The North Carolina Planned Community Act, Chapter 47F of the North Carolina General Statutes, is a statute that governs the creation, operation, and destruction of a planned community in the state of North Carolina. According to the Homeowners Association of North Carolina, presently in the state there are over 18,000 homeowner associations accounting for roughly 53% of households.

The statute consists of three articles, which respectively cover general provisions, development, and management of planned communities.

==Article 1: General Provisions==
Article I states that the North Carolina Planned Community Act is applicable only to a planned community created on or after January 1, 1999. Planned communities created before January 1, 1999, can operate under the statute if they express it in their community declaration. The law does not apply to communities that contain less than 20 lots or are not for residential use, unless agreed to in the community declaration. The statute cannot be changed by agreement or exploited by its limitations. Article I also protects planned communities against zoning discrimination.

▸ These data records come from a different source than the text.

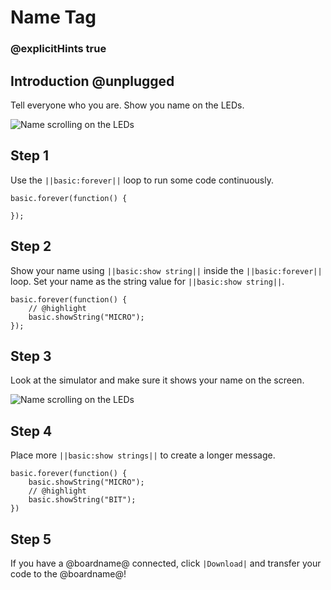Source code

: # Name Tag

### @explicitHints true

## Introduction @unplugged

Tell everyone who you are. Show you name on the LEDs.

![Name scrolling on the LEDs](/static/mb/projects/name-tag/name-tag.gif)

## Step 1

Use the ``||basic:forever||`` loop to run some code continuously.

```spy
basic.forever(function() {

});
```

## Step 2

Show your name using ``||basic:show string||`` inside the ``||basic:forever||`` loop. Set your
name as the string value for ``||basic:show string||``.

```spy
basic.forever(function() {
    // @highlight
    basic.showString("MICRO");
});
```

## Step 3

Look at the simulator and make sure it shows your name on the screen.

![Name scrolling on the LEDs](/static/mb/projects/name-tag/name-tag.gif)

## Step 4

Place more ``||basic:show strings||`` to create a longer message.

```spy
basic.forever(function() {
    basic.showString("MICRO");
    // @highlight
    basic.showString("BIT");
})
```

## Step 5

If you have a @boardname@ connected, click ``|Download|`` and transfer your code to the @boardname@!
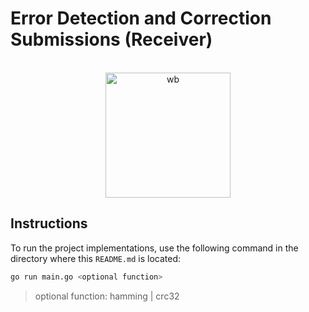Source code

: # Error Detection and Correction Submissions (Receiver)

<p align="center">
  <br>
  <img src="https://media3.giphy.com/media/v1.Y2lkPTc5MGI3NjExaXd4dnEyZnBtaDB6MWNpZm1mMm9nZjZlZjhqdHVrbzJvcHV0bzg2MCZlcD12MV9pbnRlcm5hbF9naWZfYnlfaWQmY3Q9Zw/26gJAoY5lTwIeNHoI/giphy.webp" alt="wb" width="200">
  <br>
</p>

## Instructions

To run the project implementations, use the following command in the directory where this `README.md` is located:

```bash
go run main.go <optional function>
```

> optional function: hamming | crc32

It is illegal to impose any zoning, building, or real estate codes that have not been imposed on other non-planned residential communities. Eminent domain is a hot button issue that has affected the relationship between the government and its citizens. The North Carolina Planned Community Act provides a payment allocation plan for lots taken by eminent domain. If a portion of the lot was taken, the lot owner is to be compensated for the loss the property value.

==Article 2: Development==
Article II of the North Carolina Planned Community Act contains provisions for establishing, changing, and terminating a planned residential neighborhood. All records pertaining to a planned residential community must be registered in the county or counties in which they reside. In order to establish a planned community, the community declaration needs to be registered, similar to a deed, with the county. All declarations and bylaws set forth by the community are absolute, except in situations in which it goes against the North Carolina Planned Community Act. Article II also sets 67% as the minimum number of affirmation votes needed to amend the community declaration. The law also protects a homeowner association against lawsuits regarding amendments after one year has passed. In order to terminate a planned residential community, the declaration must require at least 80% of votes. Also, if the neighborhood association is terminated, the common elements can be sold but the homes do not, unless otherwise agreed to in the community declaration. A home foreclosure within the planned community does not remove the home from the homeowner association. However, the new owner can require the association to remove the residence from the homeowner association.

==Article 3: Management==
Article III describes the organization, powers, and the duties included within the management of a planned residential community. Arguably, the most significant part of Article III is that planned communities are created as a non-profit corporation. Homeowner associations have the same rights and powers as corporations. Like a corporation, under the North Carolina Planned Community Act, the homeowner association must elect an executive board. Under the bylaws the community members are required to set the number of board members, qualifications, and process by which to amend bylaws among many others. The executive board serves as the voice for the community in matters such as transactions pertaining to the common areas, enforcement of rules, and collection of assessments. Overall, Article III, and similar segments of laws from other states, has served as one of the many mechanisms in which homeowner associations have usurped local municipal governments as the preferred government of middle class residents.

==Assessment==
The passage of the North Carolina Planned Community Act illustrates the growing power homeowner associations have gained throughout the year. The state law expresses the state's power over the homeowner association. It even describes certain practices in which it must submit to the authority of the county. Nowhere in the statute, does it mention the homeowner association's obligation to the municipality, essentially meaning that the state is allowing the corporation to operate as its own municipality.